Plugin Development - Page 27

slowsmile · 03-27-2018, 07:37 PM

@Diapdealer...Thanks for that. Then, since bs4 is causing this problem, how do I stop bs4 changing the svg tags contents from camel case to lower case or will I have to code this fix myself in bs4 ?

slowsmile · 03-27-2018, 07:52 PM

@DiapDealer...The reason I want this svg/bs4 problem resolved is because most of my plugins use bs4 and, as a result, I have had to advise people in the release notes that they should not use svg images with these plugins. I' would really like to resolve this issue so that all my plugins will allow svg code.

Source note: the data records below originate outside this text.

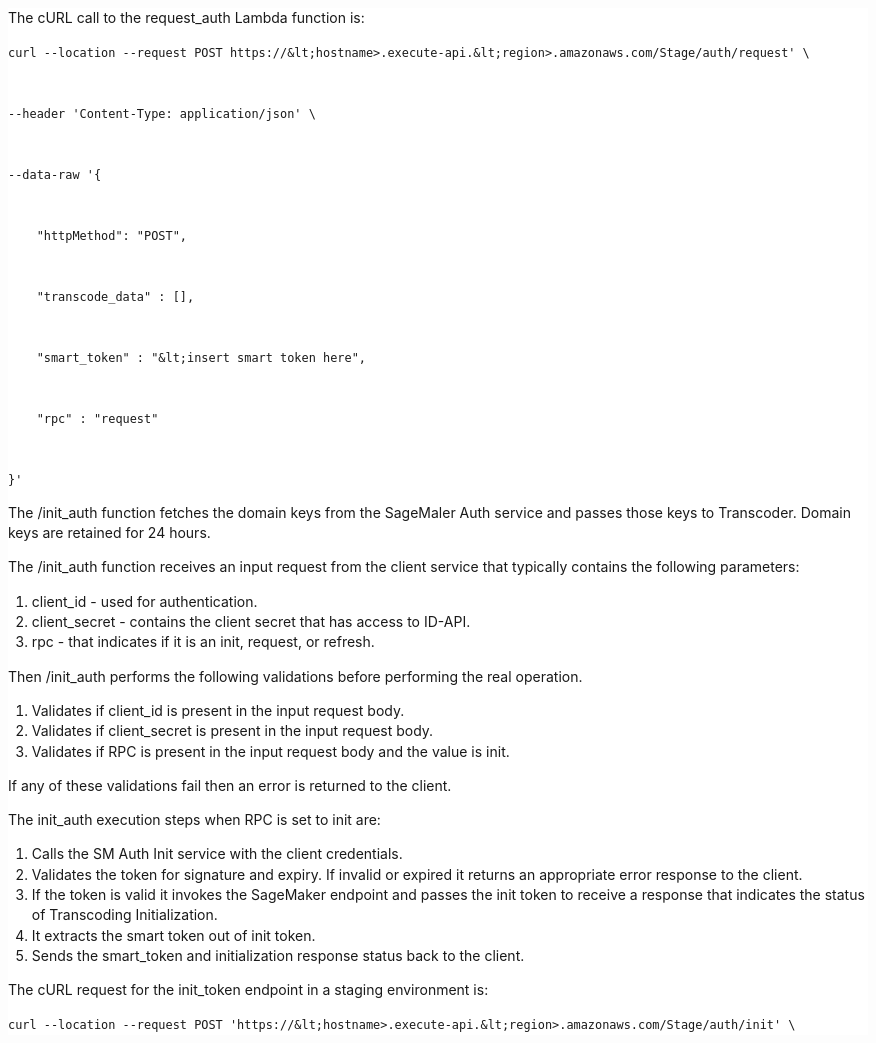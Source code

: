 The cURL call to the request_auth Lambda function is:


    curl --location --request POST https://&lt;hostname>.execute-api.&lt;region>.amazonaws.com/Stage/auth/request' \


    --header 'Content-Type: application/json' \


    --data-raw '{


        "httpMethod": "POST",


        "transcode_data" : [],


        "smart_token" : "&lt;insert smart token here",


        "rpc" : "request"


    }'

The /init_auth function fetches the domain keys from the SageMaler Auth service and passes those keys to Transcoder. Domain keys are retained for 24 hours.

The /init_auth function receives an input request from the client service that typically contains the following parameters:



1. client_id - used for authentication.
2. client_secret - contains the client secret that has access to ID-API.
3. rpc - that indicates if it is an init, request, or refresh.

Then /init_auth performs the following validations before performing the real operation.



1. Validates if client_id is present in the input request body.
2. Validates if client_secret is present in the input request body.
3. Validates if RPC is present in the input request body and the value is init.

If any of these validations fail then an error is returned to the client.

The init_auth execution steps when RPC is set to init are:



1. Calls the SM Auth Init service with the client credentials.
2. Validates the token for signature and expiry.  If invalid or expired it returns an appropriate error response to the client.
3. If the token is valid it invokes the SageMaker endpoint and passes the init token to receive a response that indicates the status of Transcoding Initialization.
4. It extracts the smart token out of init token.
5. Sends the smart_token and initialization response status back to the client.

The cURL request for the init_token endpoint in a staging environment is:


    curl --location --request POST 'https://&lt;hostname>.execute-api.&lt;region>.amazonaws.com/Stage/auth/init' \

KevinH · 03-27-2018, 08:04 PM

Only an html5 parser will grok svg properly. bs4 allows different parsers to work including gumbo, html, lxml, and html5lib. So have you tried using either the gumbo or html5lib parsers with bs4 (both are html5 parsers)?

Gumbo uses a lookup table to fix svg attribute names and html5lib uses a simple dictionary to fix the strange case issues with svg attributes.

See here for the html5lib version (and search for viewbox)

https://github.com/html5lib/html5lib...b/constants.py

At worst case you can post process the source to fix the bad all lowercase attributes.

KevinH · 03-27-2018, 08:11 PM

Also post processing the output in gumbo and serializing it should fix the issues.

DiapDealer · 03-27-2018, 08:18 PM

I've found that using bs4's "html5lib" parser will preserve case in attribute names. As will sigil_gumbo_bs4_adapter.

Provided the xhtml variable contains markup with svg:

Code:

from sigil_bs4 import BeautifulSoup as bs4

soup=bs4(xhtml, "html5lib")
print(soup.prettify_xhtml())

or

Code:

import sigil_gumbo_bs4_adapter as bs4

soup=bs4.parse(xhtml)
print(soup.prettify_xhtml())

slowsmile · 03-27-2018, 08:28 PM

@DiapDealer and KevinH...Wow!!...What a simple solution. I'll try using the html5lib parser, that seems the easiest. Using html5lib should speed things up as well. Thanks for your help.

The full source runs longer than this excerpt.